Remember we told you about the inspiring cityscape we can see out of our studio windows…? You know, the view we have over Exhibition Road and the yonder snow-covered rooftop of the Science Museum. Well, now it’s all gone! The windows through which we spotted the prancing builders last week have been blocked up. 

It might be an act of revenge to teach us a lesson for the scurrilous remarks we made about builders in our Week 6 blog. Everyday this week, that coldblooded builders’ mate, the vengeful scaffolder, has been fastening, fixing and screwing his skeletal construction to the craggy façade of the Henry Cole Wing. 

Of course, there are other whispering campaigns circulating the staff canteen. As one rumour has it, the V&A found a few pennies down the back of the couch and decided to give the Henry Cole Wing a facial. We have been reading up about the old guy and his legacy has certainly earned him a spring clean. 

‘Old King Cole’, as Sir Henry was called in the press, died in 1882. He introduced the world’s first Christmas card, he might have designed the famous Penny Black postage stamp, he was in charge of the Great Exhibition of 1851 in Crystal Palace, and he was instrumental in using the surplus cash raised by the Great Exhibition to found the V&A Museum, becoming its first director from 1857 to 1873. 

Prince Albert and Queen Victoria were his BFFs, and under his pseudonym, Felix Summerly, he wrote a number of children’s books, including every child’s favourite bedtime story ‘A hand-book for the architecture, sculpture, tombs, and decorations of Westminster Abbey’.

Building Work, Work, Work

The scaffolding on Henry’s wing looks set to be taken down just as our residency comes to an end. That means we will have to put with the wintery shadows well into spring. Nevertheless, they can’t stop us from looking on the metaphorical bright side. The clouds in the sky that we can no longer see through the window still have their proverbial silver lining…

As most office workers can attest, there’s nothing quite like a builder or a window cleaner peering in through the glass to keep the computer screen focused on salient work websites. Our own home-working research points to the link between productivity and supervision.

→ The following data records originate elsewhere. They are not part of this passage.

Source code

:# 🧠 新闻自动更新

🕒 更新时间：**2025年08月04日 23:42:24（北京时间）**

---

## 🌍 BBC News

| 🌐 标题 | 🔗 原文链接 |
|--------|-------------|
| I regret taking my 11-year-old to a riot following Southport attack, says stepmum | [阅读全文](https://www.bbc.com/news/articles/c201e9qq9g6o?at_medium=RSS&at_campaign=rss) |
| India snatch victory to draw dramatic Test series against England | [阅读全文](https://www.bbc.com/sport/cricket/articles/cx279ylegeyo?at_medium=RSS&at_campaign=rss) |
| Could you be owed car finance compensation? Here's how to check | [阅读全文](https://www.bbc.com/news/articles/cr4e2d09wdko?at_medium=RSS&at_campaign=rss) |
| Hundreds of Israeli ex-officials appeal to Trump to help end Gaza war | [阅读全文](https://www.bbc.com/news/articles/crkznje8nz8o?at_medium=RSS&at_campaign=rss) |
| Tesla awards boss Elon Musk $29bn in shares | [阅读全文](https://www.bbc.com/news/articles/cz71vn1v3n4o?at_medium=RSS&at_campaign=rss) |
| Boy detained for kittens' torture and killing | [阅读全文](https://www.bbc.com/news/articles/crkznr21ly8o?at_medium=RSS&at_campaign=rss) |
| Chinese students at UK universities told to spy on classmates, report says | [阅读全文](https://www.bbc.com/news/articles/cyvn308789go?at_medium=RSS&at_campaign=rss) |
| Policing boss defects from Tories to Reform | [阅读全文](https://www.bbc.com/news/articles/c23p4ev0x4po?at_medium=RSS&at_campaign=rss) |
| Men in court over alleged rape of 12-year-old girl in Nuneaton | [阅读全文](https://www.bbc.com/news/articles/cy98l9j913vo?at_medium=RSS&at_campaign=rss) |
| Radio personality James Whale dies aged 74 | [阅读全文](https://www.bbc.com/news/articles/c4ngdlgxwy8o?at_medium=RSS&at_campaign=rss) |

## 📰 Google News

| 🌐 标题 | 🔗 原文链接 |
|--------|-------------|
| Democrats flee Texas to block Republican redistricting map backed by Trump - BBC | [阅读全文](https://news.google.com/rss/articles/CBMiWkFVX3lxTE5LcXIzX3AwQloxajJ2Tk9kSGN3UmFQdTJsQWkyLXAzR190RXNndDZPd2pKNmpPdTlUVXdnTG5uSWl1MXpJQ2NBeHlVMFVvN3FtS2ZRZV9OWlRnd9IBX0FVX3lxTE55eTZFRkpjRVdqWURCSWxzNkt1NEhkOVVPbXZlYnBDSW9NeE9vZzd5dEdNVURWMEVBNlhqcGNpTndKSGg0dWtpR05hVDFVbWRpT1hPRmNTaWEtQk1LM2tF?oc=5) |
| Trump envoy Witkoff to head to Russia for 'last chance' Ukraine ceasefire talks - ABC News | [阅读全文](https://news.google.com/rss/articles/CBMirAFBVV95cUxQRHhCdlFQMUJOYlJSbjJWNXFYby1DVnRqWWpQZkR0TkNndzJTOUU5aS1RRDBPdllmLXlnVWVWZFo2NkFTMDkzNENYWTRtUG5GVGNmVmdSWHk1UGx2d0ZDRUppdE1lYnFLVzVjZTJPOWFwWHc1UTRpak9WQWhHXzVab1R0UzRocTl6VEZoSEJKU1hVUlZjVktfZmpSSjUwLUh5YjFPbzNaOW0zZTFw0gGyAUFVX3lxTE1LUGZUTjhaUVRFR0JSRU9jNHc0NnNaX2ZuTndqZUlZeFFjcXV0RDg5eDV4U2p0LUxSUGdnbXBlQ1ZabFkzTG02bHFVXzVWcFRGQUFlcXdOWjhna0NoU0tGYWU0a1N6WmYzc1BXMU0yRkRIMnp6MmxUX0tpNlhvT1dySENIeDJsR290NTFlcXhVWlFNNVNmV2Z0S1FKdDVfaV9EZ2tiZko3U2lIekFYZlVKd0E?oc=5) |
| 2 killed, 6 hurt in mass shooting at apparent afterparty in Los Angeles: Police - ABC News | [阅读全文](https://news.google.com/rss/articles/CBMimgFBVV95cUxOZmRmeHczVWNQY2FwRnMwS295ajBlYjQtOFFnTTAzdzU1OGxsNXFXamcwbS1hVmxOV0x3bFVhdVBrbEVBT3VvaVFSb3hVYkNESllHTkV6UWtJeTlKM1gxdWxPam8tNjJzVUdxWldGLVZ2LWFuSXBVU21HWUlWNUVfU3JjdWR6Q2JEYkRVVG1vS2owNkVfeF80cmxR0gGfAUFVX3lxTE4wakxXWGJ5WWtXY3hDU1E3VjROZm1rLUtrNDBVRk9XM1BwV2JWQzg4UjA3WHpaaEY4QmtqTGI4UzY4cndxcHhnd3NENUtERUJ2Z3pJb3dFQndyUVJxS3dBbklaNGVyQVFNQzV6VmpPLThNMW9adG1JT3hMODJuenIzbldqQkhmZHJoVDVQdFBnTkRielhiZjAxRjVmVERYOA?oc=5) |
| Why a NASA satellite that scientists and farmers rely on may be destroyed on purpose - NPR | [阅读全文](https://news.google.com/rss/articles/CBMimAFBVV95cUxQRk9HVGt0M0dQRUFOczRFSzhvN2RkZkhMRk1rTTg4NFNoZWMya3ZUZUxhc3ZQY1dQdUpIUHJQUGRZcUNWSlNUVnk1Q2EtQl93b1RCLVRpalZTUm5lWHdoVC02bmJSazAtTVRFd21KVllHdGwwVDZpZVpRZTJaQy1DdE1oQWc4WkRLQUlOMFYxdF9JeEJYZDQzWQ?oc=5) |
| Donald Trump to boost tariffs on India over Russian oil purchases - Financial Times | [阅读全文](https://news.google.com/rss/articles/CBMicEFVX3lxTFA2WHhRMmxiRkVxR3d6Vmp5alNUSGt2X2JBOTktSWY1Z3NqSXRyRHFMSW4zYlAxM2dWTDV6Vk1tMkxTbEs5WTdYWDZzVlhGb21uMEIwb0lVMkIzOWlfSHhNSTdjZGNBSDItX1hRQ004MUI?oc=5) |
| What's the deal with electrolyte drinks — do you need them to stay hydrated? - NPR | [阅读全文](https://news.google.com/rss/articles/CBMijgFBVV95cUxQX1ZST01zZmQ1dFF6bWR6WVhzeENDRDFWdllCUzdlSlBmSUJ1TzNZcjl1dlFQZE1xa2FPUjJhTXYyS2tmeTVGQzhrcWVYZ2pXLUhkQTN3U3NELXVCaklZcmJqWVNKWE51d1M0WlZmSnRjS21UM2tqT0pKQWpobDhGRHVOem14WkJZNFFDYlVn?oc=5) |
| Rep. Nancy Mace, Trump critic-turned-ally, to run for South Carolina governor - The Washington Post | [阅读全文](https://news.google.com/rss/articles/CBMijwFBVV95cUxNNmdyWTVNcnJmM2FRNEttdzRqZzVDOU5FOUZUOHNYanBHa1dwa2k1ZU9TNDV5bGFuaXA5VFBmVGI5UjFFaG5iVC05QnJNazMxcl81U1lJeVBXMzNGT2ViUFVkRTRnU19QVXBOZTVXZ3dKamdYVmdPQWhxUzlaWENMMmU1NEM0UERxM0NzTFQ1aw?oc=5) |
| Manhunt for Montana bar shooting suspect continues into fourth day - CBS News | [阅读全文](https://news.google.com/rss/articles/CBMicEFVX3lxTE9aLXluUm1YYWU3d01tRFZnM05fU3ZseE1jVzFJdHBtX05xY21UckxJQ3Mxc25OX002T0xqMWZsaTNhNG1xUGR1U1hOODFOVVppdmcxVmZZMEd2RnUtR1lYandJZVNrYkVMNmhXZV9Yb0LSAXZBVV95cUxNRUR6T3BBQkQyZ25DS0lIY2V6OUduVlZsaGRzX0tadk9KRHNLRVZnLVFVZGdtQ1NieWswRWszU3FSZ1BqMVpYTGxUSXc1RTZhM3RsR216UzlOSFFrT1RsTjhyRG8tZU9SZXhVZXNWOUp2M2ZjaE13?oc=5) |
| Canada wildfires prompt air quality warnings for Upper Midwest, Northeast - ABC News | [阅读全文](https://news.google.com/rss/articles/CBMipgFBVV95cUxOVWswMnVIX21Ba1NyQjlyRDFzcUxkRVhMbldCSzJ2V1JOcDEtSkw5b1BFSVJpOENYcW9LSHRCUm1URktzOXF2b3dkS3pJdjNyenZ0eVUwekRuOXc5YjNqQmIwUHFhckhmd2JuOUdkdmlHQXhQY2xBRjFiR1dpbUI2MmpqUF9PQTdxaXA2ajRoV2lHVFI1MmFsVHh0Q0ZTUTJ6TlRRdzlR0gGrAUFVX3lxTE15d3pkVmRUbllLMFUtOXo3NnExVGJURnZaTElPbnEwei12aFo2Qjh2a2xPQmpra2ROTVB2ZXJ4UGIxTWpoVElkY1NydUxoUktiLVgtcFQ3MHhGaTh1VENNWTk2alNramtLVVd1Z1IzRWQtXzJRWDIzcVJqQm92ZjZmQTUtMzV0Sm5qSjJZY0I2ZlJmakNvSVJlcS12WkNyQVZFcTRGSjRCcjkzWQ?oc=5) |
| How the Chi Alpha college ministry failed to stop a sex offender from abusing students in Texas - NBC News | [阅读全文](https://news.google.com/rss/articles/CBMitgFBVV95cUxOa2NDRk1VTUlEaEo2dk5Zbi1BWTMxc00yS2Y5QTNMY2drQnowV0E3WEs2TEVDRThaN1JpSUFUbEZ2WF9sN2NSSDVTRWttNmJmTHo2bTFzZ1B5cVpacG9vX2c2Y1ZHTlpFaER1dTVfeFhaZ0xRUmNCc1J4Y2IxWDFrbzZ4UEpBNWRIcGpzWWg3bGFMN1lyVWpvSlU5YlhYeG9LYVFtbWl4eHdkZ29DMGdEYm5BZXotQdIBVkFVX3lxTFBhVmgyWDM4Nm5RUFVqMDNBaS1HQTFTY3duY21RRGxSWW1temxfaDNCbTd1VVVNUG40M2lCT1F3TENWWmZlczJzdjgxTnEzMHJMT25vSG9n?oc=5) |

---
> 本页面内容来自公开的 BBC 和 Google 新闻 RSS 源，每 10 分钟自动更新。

Ergo, the scaffolder’s invigilation could not have come at a better time, as we have plenty of work to be getting on with ourselves.

The first instalment of our schools workshop is rapidly approaching, and on Tuesday (23 February) we have our radio interview on ABC Australia, followed by the V&A Connects talk we are putting on with RIBA: http://www.vam.ac.uk/activ_events/events/va-connects/index.html.  

In advance of the latter presentation, the V&A website is promising “an evening of inspiration, networking and discussion about design, architecture, fashion, media and other creative industries”. To live up to that billing, we have been doing a supermarket sweep of the V&A stores in the basement with a big plastic trolley and Leanne, our very own version of Dale Winton. We will tell you what interesting tit-bits we whipped off the shelves next week.

A high court judge and a former judge of the museum of the year award came to our open studio on Friday, high society indeed. Alas, our lofty guests expressed more of an interest in our architectural work than our petition to protect our view of the Science Museum, so it looks like we’re stuck with the scaffolding for now. 

The email we received about the building works did contain one curious revelation:

“Please note that access to the moat and the 1st and 3rd floor balconies will be restricted during this period…”

The V&A has a moat! Why the hell does the V&A have a moat? In case the dinosaurs escape from the Natural History Museum perhaps. No, that would be ridiculous. As architecture students, we were taught that only castles and the homes of Conservative MPs have a moat… 

Electioneering

Talking of MPs, the Labour politician, Derek Wyatt, visited the studio this week. Besides being an all around nice guy and MP for some place in Kent, Derek has a BA in Art and Architecture, he won the New Statesman award for being the politician with the best website  (which receives 70,000 hits a week), he’s created an app that enables constituents to pry into every aspect of their MP’s lives, he’s on more social networking websites than Stephen Fry and he spent his expenses on a pork pie. 

The guy is over sixty yet he announced he was stepping down as an MP at the next election via twitter. aberrant should get him in as a technology consultant when he gets off the Westminster merry-go-round. 

Since we had the DCFS visit us last week and Derek Wyatt this week, I wonder which politicos will be dropping by the studio next week. Dave and Gordon and that guy from the Lib Dems are more than welcome to visit the studio in the build up to the general election – the public open days are posted on the V&A website.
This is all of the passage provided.